This is dis/fluent , a column by Sophia Stewart on stuttering, self-understanding, and disability in private and public spheres.
Four years ago, Matice Ahnjamine filmed her first vlog. Ahnjamine, gorgeous in red lipstick and box braids, stands against a monochrome background and introduces herself to new viewers. “Welcome t-t-t-t-to my YouTube channel,” she says. “As you can ssssee I stutter, and that is why I wanted to start this YouTube channel.” Over the next five minutes, she describes how most of her life she felt alone until, at twenty-eight, she met another person who stuttered. It was exhilarating to encounter someone who spoke with “long pauses” and “made these crazy faces like me,” and now she wants to offer that same sense of connection to other people through her videos—to let us know we’re not alone.
I can imagine what Ahnjamine’s channel might have meant to me had it existed in those early, uncomfortable years of accepting and defining myself as a person who stutters.
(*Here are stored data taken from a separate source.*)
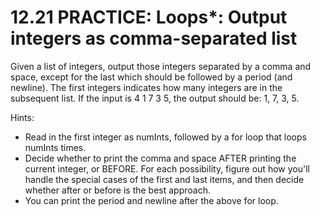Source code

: # 12.21 PRACTICE: Loops*: Output integers as comma-separated list
Given a list of integers, output those integers separated by a comma and space, except for the last which should be followed by a period (and newline). The first integers indicates how many integers are in the subsequent list. If the input is 4 1 7 3 5, the output should be: 1, 7, 3, 5.

Hints:
* Read in the first integer as numInts, followed by a for loop that loops numInts times.
* Decide whether to print the comma and space AFTER printing the current integer, or BEFORE. For each possibility, figure out how you'll handle the special cases of the first and last items, and then decide whether after or before is the best approach.
* You can print the period and newline after the above for loop.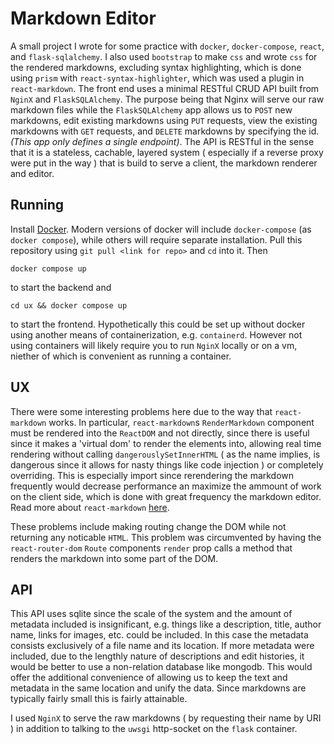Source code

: # Markdown Editor

A small project I wrote for some practice with `docker`, `docker-compose`, `react`, and `flask-sqlalchemy`. I also used `bootstrap` to make `css` and wrote `css` for the rendered markdowns, excluding syntax highlighting, which is done using `prism` with `react-syntax-highlighter`, which was used a plugin in `react-markdown`. The front end uses a minimal RESTful CRUD API built from `NginX` and `FlaskSQLAlchemy`. The purpose being that Nginx will serve our raw markdown files while the `FlaskSQLAlchemy` app allows us to `POST` new markdowns, edit existing markdowns using `PUT` requests, view the existing markdowns with `GET` requests, and `DELETE` markdowns by specifying the id. *(This app only defines a single endpoint)*. The API is RESTful in the sense that it is a stateless, cachable, layered system ( especially if a reverse proxy were put in the way ) that is build to serve a client, the markdown renderer and editor.

## Running

Install [Docker]( https://www.docker.com/ ). Modern versions of docker will include `docker-compose` (as `docker compose`), while others will require separate installation. Pull this repository using `git pull <link for repo>` and `cd` into it. Then

	docker compose up

to start the backend and

	cd ux && docker compose up

to start the frontend. Hypothetically this could be set up without docker using another means of containerization, e.g. `containerd`. However not using containers will likely require you to run `NginX` locally or on a vm, niether of which is convenient as running a container.

## UX

There were some interesting problems here due to the way that `react-markdown` works. In particular, `react-markdown`s `RenderMarkdown` component must be rendered into the `ReactDOM` and not directly, since there is useful since it makes a 'virtual dom' to render the elements into, allowing real time rendering without calling `dangerouslySetInnerHTML` ( as the name implies, is dangerous since it allows for nasty things like code injection ) or completely overriding. This is especially import since rerendering the markdown frequently would decrease performance an maximize the ammount of work on the client side, which is done with great frequency the markdown editor. Read more about `react-markdown` [here](https://www.npmjs.com/package/react-markdown).

These problems include making routing change the DOM while not returning any noticable `HTML`. This problem was circumvented by having the `react-router-dom` `Route` components `render` prop calls a method that renders the markdown into some part of the DOM. 

## API

This API uses sqlite since the scale of the system and the amount of metadata included is insignificant, e.g. things like a description, title, author name, links for images, etc. could be included. In this case the metadata consists exclusively of a file name and its location. If more metadata were included, due to the lengthly nature of descriptions and edit histories, it would be better to use a non-relation database like mongodb. This would offer the additional convenience of allowing us to keep the text and metadata in the same location and unify the data. Since markdowns are typically fairly small this is fairly attainable. 

I used `NginX` to serve the raw markdowns ( by requesting their name by URI ) in addition to talking to the `uwsgi` http-socket on the `flask` container.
I had no role models to look to, and all the depictions of disfluency I saw came refracted through able-bodied performers in movies and on television—actors who wore disfluency as a costume. I only heard impressions of stutters, never real ones; I knew only characters who stuttered, not people.
This is still the case for most nonstutterers, whose points of reference for disfluency are usually either works of caricature or inspiration porn. The disclosure of my disfluency is sometimes met with invocations of scripted films: Oh, like The King’s Speech ? like The Waterboy ? like A Fish Called Wanda ? But these are scripted stories, anchored by people pretending to talk like me. In these films stuttering is a dramatic obstacle, a tragic flaw, a character-defining challenge. Ahnjamine’s videos, on the other hand, give first-person insights into the experience of disfluency and impart that stuttering is what we do, not who we are.
Since her first video, Ahnjamine has uploaded nearly seventy more. In most of them, she answers stuttering-related questions: “How Do I Work With My Stutter?” ; “Why Do I Tap When I Stutter?” ; “Do I Stutter When I Sing?” She discusses the Stutter Bae scholarship fund she’s started. She interviews other people who stutter. But in many videos, she simply films her everyday life: There’s a closet-cleaning vlog, a birthday-dinner vlog, a makeup-routine vlog. She hits the mall, gives viewers a tour of her new Tesla, goes skydiving, attends a bachelorette party, gets her first sew-in. And in all of her videos, she stutters—casually, comfortably, and confidently.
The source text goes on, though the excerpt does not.